Just remember that this is the haziest of the summer months and has a reputation for volatility.
And we should be praying for that type of market activity.
So while Technology is serving as the latest whipping boy in the press, look out for values in the fastest growing areas of our economy.
And if you think things have changed in the last 5 years - and boy have they – it’s nothing by comparison to where we’re headed in the next 5 years.
Earnings are solid.
Earnings are growing.
Have a look at the S&P 500 earnings data (Source: Thomson by the numbers):
- Forward 4-quarter estimate - $169.24 versus last week's $168.88
- PE ratio: 16.7x
- PEG ratio: 0.75x
- S&P 500 earnings yield: +5.97%
- Year-over-year growth of forward estimate: +22.27% versus last week's +22.23%.
The year-over-year growth of the forward estimate hit an all-time-high of 22.27%.
Keep in mind that the last bullet point is the forward estimate, or Q3 '18 through Q2 '19.
Expect this pace of growth to subside as we get closer to Q1 2019, and looking forward from that point we should expect a return to more normal levels.
Right now, the market is simply digesting the process - hence the choppiness at times.
The “Internals” are Improving
The chart (above) was put together in a recent Bloomberg report.
The S&P 500 has consolidated now for a few weeks, and while seasonal headwinds and the summer haze should keep things in check over the near-term, the Advance-Decline (A/D) line suggests there’s strength ahead once everyone is back from summer break.

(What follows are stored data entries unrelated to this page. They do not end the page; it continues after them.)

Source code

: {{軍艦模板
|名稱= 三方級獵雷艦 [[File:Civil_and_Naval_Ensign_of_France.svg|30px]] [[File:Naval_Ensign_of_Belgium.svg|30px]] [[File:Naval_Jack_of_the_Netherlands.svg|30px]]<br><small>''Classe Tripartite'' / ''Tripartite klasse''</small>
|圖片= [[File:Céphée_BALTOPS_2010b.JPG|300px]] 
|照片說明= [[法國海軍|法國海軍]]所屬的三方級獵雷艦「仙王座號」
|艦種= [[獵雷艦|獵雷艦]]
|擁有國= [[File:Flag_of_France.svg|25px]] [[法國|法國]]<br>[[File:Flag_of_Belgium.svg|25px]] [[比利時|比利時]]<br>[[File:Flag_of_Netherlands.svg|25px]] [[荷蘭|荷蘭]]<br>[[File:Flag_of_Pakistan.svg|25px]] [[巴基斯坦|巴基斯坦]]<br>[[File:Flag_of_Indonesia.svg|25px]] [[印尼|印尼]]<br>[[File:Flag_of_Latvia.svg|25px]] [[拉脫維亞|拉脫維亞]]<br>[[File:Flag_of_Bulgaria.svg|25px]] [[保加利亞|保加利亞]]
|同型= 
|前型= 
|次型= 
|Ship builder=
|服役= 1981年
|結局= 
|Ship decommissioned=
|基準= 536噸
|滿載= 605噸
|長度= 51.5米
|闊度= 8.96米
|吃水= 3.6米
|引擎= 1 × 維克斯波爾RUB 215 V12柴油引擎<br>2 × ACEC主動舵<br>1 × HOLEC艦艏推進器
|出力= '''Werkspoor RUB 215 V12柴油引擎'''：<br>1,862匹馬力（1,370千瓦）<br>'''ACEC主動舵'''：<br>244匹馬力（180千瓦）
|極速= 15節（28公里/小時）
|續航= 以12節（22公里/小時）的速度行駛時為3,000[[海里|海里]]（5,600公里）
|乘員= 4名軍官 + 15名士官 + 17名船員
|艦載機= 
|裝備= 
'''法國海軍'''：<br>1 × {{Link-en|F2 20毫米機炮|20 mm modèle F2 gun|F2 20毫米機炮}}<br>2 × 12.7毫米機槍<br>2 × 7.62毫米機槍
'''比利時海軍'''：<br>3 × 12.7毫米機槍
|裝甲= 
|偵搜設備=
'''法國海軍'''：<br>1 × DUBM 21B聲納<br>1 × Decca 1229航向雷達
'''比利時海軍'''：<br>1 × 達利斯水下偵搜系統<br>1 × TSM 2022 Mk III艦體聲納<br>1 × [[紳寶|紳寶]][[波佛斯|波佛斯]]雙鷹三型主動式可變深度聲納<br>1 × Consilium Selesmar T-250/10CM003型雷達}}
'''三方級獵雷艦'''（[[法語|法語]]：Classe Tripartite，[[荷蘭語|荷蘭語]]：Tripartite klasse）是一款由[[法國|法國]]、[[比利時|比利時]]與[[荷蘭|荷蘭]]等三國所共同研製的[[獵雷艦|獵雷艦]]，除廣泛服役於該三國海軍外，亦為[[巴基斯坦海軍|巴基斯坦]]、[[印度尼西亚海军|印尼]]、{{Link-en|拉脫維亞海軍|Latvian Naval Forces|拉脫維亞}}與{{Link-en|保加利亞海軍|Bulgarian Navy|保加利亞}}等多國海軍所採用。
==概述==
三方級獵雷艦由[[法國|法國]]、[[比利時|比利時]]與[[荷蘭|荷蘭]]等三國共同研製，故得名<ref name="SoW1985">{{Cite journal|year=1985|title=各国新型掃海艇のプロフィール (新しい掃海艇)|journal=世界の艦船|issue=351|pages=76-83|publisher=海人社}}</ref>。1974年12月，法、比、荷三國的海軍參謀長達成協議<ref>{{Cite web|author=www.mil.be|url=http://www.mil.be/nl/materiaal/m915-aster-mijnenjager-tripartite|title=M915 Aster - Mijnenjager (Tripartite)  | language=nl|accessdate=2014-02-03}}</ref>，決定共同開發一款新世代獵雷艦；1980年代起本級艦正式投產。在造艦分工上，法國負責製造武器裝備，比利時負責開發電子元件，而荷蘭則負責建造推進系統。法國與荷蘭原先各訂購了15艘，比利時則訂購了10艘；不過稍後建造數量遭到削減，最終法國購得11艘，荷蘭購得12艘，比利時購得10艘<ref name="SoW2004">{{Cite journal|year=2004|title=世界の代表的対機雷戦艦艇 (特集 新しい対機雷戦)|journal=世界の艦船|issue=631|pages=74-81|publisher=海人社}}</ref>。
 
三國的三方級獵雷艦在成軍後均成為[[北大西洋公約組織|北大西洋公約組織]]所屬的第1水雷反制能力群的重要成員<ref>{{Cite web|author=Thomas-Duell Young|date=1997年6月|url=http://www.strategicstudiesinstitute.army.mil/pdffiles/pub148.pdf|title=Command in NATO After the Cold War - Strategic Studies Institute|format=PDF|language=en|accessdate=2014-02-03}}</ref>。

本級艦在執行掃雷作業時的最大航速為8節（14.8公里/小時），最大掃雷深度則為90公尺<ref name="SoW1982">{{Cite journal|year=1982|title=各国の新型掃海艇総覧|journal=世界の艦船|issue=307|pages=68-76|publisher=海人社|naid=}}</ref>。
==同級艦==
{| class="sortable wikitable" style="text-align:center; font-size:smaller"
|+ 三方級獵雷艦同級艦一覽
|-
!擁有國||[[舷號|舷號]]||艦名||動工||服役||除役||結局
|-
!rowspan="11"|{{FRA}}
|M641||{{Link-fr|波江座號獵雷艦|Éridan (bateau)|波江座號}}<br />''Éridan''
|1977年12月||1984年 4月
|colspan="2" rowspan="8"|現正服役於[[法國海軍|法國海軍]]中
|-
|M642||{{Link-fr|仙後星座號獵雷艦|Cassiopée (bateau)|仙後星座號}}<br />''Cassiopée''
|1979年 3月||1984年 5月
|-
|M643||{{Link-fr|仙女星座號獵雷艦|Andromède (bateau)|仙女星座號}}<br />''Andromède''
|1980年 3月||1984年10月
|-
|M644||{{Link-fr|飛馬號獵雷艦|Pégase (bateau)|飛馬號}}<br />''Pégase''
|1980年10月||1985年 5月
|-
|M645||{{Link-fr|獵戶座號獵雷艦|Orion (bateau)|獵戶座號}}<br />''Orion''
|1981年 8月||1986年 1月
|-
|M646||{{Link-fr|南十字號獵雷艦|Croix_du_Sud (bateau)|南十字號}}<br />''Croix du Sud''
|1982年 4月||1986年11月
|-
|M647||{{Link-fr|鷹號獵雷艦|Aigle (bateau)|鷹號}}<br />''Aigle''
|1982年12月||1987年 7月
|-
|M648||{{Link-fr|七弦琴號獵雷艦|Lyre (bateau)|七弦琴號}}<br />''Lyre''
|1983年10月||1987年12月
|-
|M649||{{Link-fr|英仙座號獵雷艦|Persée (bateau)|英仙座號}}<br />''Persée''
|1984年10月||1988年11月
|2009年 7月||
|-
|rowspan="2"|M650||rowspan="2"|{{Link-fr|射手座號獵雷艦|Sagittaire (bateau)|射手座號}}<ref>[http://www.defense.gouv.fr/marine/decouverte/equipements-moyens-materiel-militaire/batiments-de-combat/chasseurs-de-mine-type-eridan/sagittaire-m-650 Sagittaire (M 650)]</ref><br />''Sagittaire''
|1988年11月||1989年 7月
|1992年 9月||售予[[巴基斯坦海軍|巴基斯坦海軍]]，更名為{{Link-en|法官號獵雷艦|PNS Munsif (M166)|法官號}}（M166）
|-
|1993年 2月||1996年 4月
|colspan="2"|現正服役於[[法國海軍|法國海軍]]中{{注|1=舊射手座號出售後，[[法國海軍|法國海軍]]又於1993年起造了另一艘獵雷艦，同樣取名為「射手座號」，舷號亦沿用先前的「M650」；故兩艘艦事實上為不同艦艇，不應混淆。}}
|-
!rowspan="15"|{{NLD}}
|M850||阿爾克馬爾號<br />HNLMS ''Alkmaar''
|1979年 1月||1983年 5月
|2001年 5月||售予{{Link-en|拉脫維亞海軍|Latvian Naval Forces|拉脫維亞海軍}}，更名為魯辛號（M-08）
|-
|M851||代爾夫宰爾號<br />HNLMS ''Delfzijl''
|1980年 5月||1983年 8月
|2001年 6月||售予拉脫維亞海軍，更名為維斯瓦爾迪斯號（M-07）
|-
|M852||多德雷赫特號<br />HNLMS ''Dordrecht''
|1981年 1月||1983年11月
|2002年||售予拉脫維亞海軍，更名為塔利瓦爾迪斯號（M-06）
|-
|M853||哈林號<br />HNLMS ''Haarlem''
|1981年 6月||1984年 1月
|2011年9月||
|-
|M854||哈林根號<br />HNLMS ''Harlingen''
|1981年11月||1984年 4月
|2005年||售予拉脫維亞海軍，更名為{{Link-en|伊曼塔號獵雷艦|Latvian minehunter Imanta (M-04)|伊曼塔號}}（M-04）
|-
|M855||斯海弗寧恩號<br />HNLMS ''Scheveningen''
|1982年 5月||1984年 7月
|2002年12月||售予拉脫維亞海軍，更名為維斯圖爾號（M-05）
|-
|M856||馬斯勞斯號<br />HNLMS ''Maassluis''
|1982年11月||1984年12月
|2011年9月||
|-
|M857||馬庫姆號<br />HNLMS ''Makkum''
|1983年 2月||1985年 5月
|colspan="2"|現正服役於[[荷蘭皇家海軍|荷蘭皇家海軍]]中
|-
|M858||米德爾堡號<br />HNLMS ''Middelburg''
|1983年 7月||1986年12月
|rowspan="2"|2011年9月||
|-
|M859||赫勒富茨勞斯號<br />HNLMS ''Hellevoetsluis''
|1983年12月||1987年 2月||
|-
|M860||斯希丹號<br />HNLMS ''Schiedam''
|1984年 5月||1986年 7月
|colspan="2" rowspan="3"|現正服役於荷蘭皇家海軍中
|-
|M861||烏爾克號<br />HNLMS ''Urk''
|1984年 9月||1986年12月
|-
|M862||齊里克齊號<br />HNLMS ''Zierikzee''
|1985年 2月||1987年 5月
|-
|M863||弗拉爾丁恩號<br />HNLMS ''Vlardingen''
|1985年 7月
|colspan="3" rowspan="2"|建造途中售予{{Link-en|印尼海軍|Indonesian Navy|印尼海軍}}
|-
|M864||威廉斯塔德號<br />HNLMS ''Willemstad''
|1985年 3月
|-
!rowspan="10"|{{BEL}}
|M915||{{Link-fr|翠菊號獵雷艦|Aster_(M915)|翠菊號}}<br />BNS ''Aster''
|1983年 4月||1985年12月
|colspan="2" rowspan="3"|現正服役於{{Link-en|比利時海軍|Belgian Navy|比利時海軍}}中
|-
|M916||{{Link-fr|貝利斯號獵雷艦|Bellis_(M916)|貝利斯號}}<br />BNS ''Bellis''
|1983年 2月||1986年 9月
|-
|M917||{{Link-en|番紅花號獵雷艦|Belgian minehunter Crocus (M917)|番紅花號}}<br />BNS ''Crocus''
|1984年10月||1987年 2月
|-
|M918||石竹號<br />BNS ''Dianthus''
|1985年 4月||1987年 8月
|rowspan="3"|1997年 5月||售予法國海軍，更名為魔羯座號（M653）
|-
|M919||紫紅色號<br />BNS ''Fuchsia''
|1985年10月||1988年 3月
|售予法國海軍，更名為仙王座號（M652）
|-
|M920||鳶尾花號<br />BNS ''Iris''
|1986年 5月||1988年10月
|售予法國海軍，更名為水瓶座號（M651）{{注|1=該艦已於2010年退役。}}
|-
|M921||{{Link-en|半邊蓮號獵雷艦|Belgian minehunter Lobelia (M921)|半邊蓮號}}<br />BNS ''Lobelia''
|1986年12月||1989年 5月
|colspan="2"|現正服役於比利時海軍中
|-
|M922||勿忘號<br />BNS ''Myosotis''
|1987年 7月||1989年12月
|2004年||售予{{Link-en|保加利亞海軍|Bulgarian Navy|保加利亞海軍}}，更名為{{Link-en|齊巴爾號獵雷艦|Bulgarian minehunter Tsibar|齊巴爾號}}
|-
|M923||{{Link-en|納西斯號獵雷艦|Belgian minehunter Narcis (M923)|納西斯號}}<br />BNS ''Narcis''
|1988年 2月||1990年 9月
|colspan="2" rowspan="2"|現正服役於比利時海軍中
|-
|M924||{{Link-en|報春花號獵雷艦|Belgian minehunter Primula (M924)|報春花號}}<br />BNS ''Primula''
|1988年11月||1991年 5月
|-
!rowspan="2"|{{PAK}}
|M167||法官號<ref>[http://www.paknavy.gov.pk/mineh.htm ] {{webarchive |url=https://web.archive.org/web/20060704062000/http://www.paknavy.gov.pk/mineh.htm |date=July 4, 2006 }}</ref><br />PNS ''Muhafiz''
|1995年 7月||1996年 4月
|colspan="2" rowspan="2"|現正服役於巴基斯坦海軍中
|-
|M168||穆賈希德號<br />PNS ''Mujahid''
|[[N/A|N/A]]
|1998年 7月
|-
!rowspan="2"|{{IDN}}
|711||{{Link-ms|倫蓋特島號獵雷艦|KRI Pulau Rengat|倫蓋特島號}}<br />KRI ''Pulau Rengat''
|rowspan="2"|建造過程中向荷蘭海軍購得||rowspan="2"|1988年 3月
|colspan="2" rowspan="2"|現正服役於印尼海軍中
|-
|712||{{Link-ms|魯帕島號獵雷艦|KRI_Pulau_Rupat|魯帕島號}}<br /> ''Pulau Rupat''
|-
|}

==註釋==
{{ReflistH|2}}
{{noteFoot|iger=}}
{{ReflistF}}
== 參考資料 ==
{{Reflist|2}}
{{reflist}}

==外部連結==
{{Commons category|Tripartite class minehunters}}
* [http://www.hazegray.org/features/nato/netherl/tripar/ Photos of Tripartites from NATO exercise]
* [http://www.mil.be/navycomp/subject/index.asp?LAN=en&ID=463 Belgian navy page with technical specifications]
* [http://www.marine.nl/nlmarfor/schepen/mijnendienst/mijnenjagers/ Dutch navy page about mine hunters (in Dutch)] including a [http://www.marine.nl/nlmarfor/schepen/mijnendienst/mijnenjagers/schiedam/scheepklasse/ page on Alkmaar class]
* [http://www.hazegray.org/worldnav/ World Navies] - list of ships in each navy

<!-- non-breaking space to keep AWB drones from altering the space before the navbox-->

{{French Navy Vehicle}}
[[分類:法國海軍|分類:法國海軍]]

I’ve also added a red line to the bottom part of the chart as a comparator for you.
Note: While prices have stayed in the trade range capped by January highs earlier in the year, the internal strength in the market is expanding.
Historically speaking, that reading has hinted at much more run left in a bull market, which is far away from the fear-drenched headlines of late.
Pray for a summer swoon in August and then use it to your advantage where possible.
Bullish Sentiment in the AAII data wilted again, which is a good thing for long-term investors.
We have only been lower than the current readings a few times since 2009. That should tell you a lot about where the individual investor mind-set is at the moment.
And that’s fantastic news for long-term investors.
In fact, cross your fingers for even lower numbers this week:
If you think about it, anytime you can get 70% of the crowd to “not like" the markets in general - even as the averages are chopping just below all-time highs - it's a good thing.
It means this bull has a long way to go before we reach anything even close to the euphoria that often precedes a crash or recession.
So it’s my view that the long waves of change and improvement ahead are far better than anything we have seen yet.
Folks, the tough trades are done by remaining confident in the long run, and the easy trades are made by being skittish, bearish and/or afraid.
When it comes to investing over time, easy never wins.